Each line in the entries below that contains the word "payeeId" counts once. Report how many there are and nothing more.

Start of Provided records

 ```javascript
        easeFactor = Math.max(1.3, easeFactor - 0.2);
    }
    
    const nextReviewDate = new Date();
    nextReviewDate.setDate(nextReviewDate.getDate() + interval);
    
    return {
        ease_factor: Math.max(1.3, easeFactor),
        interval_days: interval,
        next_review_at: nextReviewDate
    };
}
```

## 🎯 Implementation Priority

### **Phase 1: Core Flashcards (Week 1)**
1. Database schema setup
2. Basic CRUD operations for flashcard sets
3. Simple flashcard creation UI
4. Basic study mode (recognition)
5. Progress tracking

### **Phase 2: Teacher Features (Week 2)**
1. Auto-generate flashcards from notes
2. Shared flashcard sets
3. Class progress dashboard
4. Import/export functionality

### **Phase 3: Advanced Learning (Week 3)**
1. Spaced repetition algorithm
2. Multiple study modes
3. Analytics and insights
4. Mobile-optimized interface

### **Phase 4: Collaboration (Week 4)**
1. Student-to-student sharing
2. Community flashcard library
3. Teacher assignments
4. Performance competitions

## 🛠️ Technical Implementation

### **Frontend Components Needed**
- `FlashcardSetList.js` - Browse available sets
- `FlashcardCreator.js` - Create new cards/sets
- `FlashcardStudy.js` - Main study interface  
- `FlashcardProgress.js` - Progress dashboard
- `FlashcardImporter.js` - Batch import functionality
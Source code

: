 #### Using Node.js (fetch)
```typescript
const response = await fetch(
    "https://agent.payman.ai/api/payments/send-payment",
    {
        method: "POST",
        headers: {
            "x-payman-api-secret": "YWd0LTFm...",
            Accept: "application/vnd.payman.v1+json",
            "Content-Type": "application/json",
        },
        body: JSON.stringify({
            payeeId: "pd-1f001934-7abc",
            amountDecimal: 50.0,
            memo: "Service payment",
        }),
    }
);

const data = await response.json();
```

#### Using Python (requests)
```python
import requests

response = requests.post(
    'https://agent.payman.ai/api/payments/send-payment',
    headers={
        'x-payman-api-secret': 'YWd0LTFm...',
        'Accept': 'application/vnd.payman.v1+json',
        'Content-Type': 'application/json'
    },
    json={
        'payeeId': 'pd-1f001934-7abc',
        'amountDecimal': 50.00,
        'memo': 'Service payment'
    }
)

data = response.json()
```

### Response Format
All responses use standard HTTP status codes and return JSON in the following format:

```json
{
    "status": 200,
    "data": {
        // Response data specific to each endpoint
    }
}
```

End of Provided records

**Response box**
2